Segment Start: RECORDS SHOWN
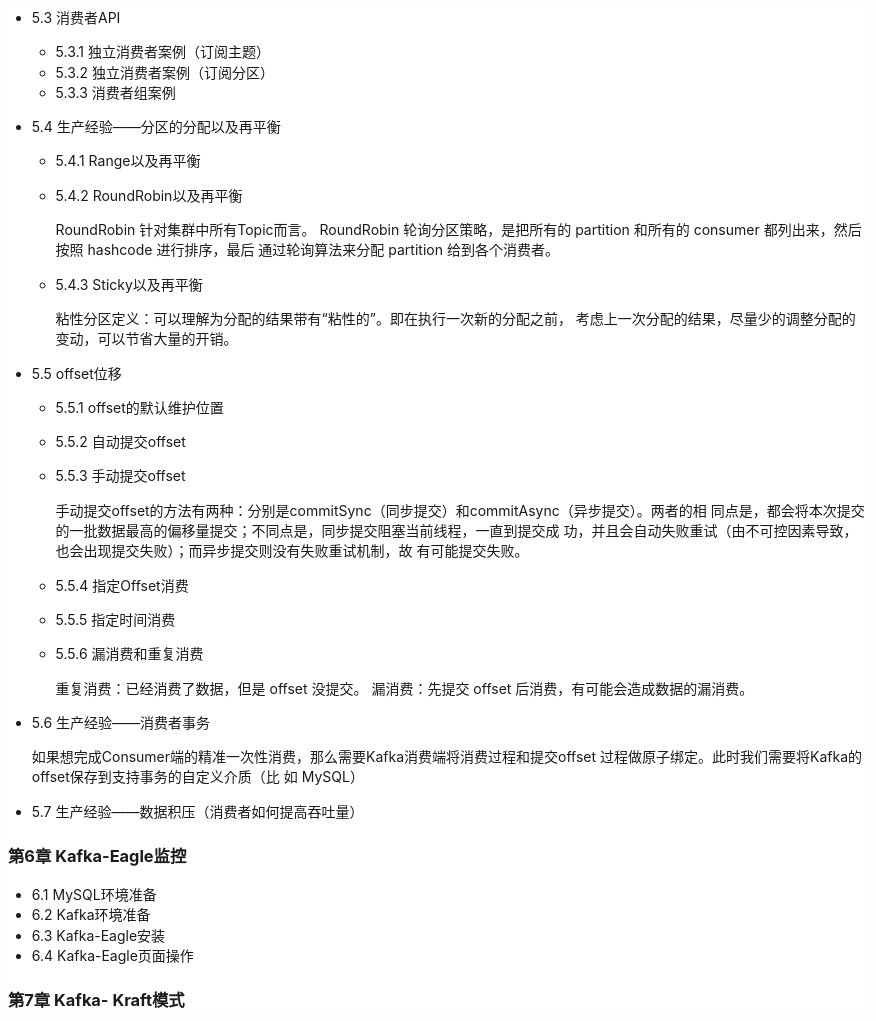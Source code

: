 - 5.3 消费者API

	- 5.3.1 独立消费者案例（订阅主题）
	- 5.3.2 独立消费者案例（订阅分区）
	- 5.3.3 消费者组案例

- 5.4 生产经验——分区的分配以及再平衡

	- 5.4.1 Range以及再平衡

	- 5.4.2 RoundRobin以及再平衡

	  RoundRobin 针对集群中所有Topic而言。 
	  RoundRobin 轮询分区策略，是把所有的 partition 和所有的 
	  consumer 都列出来，然后按照 hashcode 进行排序，最后 
	  通过轮询算法来分配 partition 给到各个消费者。
	  

	- 5.4.3 Sticky以及再平衡

	  粘性分区定义：可以理解为分配的结果带有“粘性的”。即在执行一次新的分配之前， 
	  考虑上一次分配的结果，尽量少的调整分配的变动，可以节省大量的开销。
	  

- 5.5 offset位移

	- 5.5.1 offset的默认维护位置
	- 5.5.2 自动提交offset
	- 5.5.3 手动提交offset

	  手动提交offset的方法有两种：分别是commitSync（同步提交）和commitAsync（异步提交）。两者的相 
	  同点是，都会将本次提交的一批数据最高的偏移量提交；不同点是，同步提交阻塞当前线程，一直到提交成 
	  功，并且会自动失败重试（由不可控因素导致，也会出现提交失败）；而异步提交则没有失败重试机制，故 
	  有可能提交失败。 
	  

	- 5.5.4 指定Offset消费
	- 5.5.5 指定时间消费
	- 5.5.6 漏消费和重复消费

	  重复消费：已经消费了数据，但是 offset 没提交。 
	  漏消费：先提交 offset 后消费，有可能会造成数据的漏消费。 
	  

- 5.6 生产经验——消费者事务

  如果想完成Consumer端的精准一次性消费，那么需要Kafka消费端将消费过程和提交offset 
  过程做原子绑定。此时我们需要将Kafka的offset保存到支持事务的自定义介质（比 如 
  MySQL）
  

- 5.7 生产经验——数据积压（消费者如何提高吞吐量）

### 第6章 Kafka-Eagle监控

- 6.1 MySQL环境准备
- 6.2 Kafka环境准备
- 6.3 Kafka-Eagle安装
- 6.4 Kafka-Eagle页面操作

### 第7章 Kafka- Kraft模式
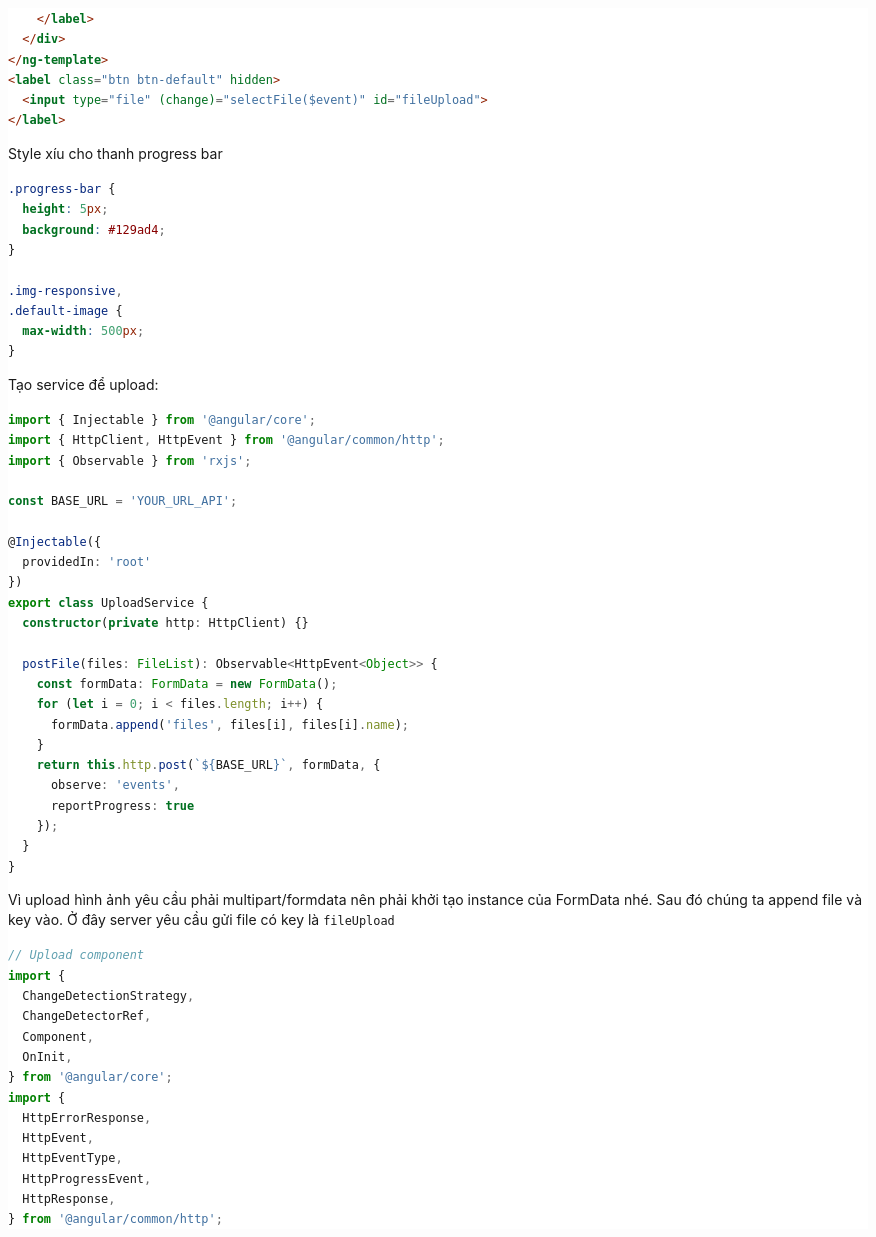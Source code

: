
 ```html
    </label>
  </div>
</ng-template>
<label class="btn btn-default" hidden>
  <input type="file" (change)="selectFile($event)" id="fileUpload">
</label>
```

Style xíu cho thanh progress bar

```css
.progress-bar {
  height: 5px;
  background: #129ad4;
}

.img-responsive,
.default-image {
  max-width: 500px;
}
```

Tạo service để upload:

```typescript
import { Injectable } from '@angular/core';
import { HttpClient, HttpEvent } from '@angular/common/http';
import { Observable } from 'rxjs';

const BASE_URL = 'YOUR_URL_API';

@Injectable({
  providedIn: 'root'
})
export class UploadService {
  constructor(private http: HttpClient) {}

  postFile(files: FileList): Observable<HttpEvent<Object>> {
    const formData: FormData = new FormData();
    for (let i = 0; i < files.length; i++) {
      formData.append('files', files[i], files[i].name);
    }
    return this.http.post(`${BASE_URL}`, formData, {
      observe: 'events',
      reportProgress: true
    });
  }
}
```  
Vì upload hình ảnh yêu cầu phải multipart/formdata nên phải khởi tạo instance của FormData nhé. Sau đó chúng ta append file và key vào. Ở đây server yêu cầu gửi file có key là `fileUpload`  
```typescript
// Upload component
import {
  ChangeDetectionStrategy,
  ChangeDetectorRef,
  Component,
  OnInit,
} from '@angular/core';
import {
  HttpErrorResponse,
  HttpEvent,
  HttpEventType,
  HttpProgressEvent,
  HttpResponse,
} from '@angular/common/http';
```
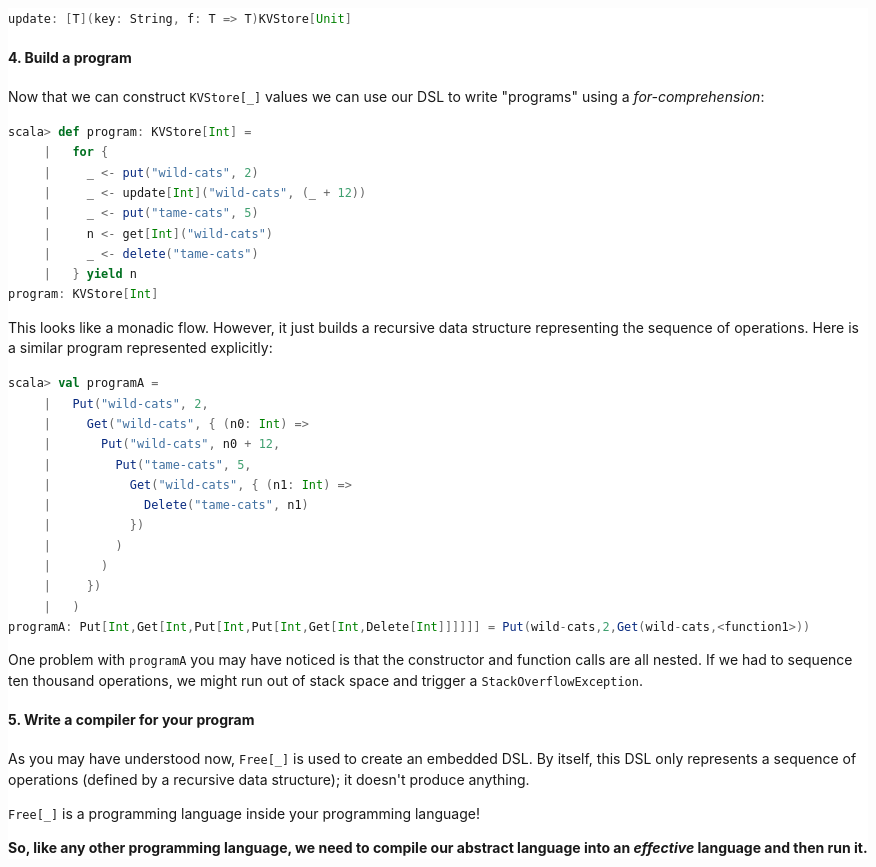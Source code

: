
 ```scala
update: [T](key: String, f: T => T)KVStore[Unit]
```

#### 4. Build a program

Now that we can construct `KVStore[_]` values we can use our DSL to
write "programs" using a *for-comprehension*:

```scala
scala> def program: KVStore[Int] =
     |   for {
     |     _ <- put("wild-cats", 2)
     |     _ <- update[Int]("wild-cats", (_ + 12))
     |     _ <- put("tame-cats", 5)
     |     n <- get[Int]("wild-cats")
     |     _ <- delete("tame-cats")
     |   } yield n
program: KVStore[Int]
```

This looks like a monadic flow. However, it just builds a recursive
data structure representing the sequence of operations. Here is a
similar program represented explicitly:

```scala
scala> val programA =
     |   Put("wild-cats", 2,
     |     Get("wild-cats", { (n0: Int) =>
     |       Put("wild-cats", n0 + 12,
     |         Put("tame-cats", 5,
     |           Get("wild-cats", { (n1: Int) =>
     |             Delete("tame-cats", n1)
     |           })
     |         )
     |       )
     |     })
     |   )
programA: Put[Int,Get[Int,Put[Int,Put[Int,Get[Int,Delete[Int]]]]]] = Put(wild-cats,2,Get(wild-cats,<function1>))
```

One problem with `programA` you may have noticed is that the
constructor and function calls are all nested. If we had to sequence
ten thousand operations, we might run out of stack space and trigger a
`StackOverflowException`.

#### 5. Write a compiler for your program

As you may have understood now, `Free[_]` is used to create an embedded
DSL. By itself, this DSL only represents a sequence of operations
(defined by a recursive data structure); it doesn't produce anything.

`Free[_]` is a programming language inside your programming language!

**So, like any other programming language, we need to compile our
  abstract language into an _effective_ language and then run it.**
Segment End: RECORDS SHOWN
§ EXERCISE DESCRIPTION
Search the records for the word "recursive" and copy every line where it occurs.

§ RESULT BELOW
This looks like a monadic flow. However, it just builds a recursive
(defined by a recursive data structure); it doesn't produce anything.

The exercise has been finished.